The reason behind sending the get request to google.com instead of any random platform is because it has great uptime. The idea here is to always send the request to a service that is always online. If you have a server, you could create a dedicated route that can replace the google.com domain but you have to be sure that it has an amazing uptime.

Answer 4

Use navigator.onLine to check network connectivity. It return true if network connection is available else return false.

Also try to use navigator.connection to verify network connection status.
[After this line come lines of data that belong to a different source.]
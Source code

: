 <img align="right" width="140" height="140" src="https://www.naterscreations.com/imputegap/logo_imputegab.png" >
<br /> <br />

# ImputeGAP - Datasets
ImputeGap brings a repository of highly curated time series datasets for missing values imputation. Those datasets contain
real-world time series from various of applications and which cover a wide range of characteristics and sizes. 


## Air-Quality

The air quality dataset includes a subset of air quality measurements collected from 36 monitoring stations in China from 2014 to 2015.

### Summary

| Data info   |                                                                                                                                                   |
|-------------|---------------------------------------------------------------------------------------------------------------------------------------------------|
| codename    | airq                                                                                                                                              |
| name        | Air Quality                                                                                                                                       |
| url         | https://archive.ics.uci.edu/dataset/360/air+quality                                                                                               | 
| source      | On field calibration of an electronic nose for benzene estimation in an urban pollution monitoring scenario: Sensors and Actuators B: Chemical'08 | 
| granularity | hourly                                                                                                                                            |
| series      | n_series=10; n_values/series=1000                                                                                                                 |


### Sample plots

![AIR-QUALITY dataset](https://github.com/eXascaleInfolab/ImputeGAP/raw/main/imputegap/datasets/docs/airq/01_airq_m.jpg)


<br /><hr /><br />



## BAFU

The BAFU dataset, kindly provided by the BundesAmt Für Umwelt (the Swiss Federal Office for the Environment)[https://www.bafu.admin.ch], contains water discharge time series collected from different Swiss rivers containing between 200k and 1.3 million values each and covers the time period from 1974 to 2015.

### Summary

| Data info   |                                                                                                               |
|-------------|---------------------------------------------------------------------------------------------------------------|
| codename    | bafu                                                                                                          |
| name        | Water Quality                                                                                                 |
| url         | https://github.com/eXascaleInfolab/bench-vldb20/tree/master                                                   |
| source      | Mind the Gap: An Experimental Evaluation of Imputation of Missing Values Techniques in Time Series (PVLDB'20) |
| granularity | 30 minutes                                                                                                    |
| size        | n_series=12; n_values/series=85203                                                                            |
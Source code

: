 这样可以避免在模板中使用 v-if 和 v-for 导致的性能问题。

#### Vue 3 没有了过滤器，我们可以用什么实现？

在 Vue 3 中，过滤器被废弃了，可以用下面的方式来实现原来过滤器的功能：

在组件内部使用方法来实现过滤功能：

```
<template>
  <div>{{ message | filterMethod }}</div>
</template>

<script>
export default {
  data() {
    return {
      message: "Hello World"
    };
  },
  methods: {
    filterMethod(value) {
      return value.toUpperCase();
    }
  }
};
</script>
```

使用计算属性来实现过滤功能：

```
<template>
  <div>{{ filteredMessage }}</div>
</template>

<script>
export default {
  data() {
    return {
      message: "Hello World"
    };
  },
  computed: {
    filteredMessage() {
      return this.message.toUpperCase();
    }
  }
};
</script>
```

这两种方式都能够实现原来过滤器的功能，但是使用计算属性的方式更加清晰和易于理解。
var connection = navigator.connection || navigator.mozConnection || navigator.webkitConnection;
    if (connection) {
      if (connection.effectiveType === 'slow-2g')
        preloadVideo = false;
    }

For more Network Information API

Answer 5

For react or typescript coders: this guy has simple and reusable solution for it https://medium.com/@vivekjoy/usenetwork-create-a-custom-react-hook-to-detect-online-and-offline-network-status-and-get-network-4a2e12c7e58b

Works for me well.

Answer 6

You can create a custom hook and try to send requests each five seconds:

import { useState, useEffect } from 'react';

const useNetworkStatus = () => {
  const [isOnline, setIsOnline] = useState(true);

  useEffect(() => {
    const interval = setInterval(() => {
      fetch('https://www.google.com/', {
        mode: 'no-cors',
      })
        .then(() => !isOnline && setIsOnline(true))
        .catch(() => isOnline && setIsOnline(false));
    }, 5000);

    return () => clearInterval(interval);
  }, [isOnline]);

  return { isOnline };
};

export default useNetworkStatus;

And then use it like this:

import useNetworkStatus from '@/hooks/useNetworkStatus';
// ...
const { isOnline } = useNetworkStatus();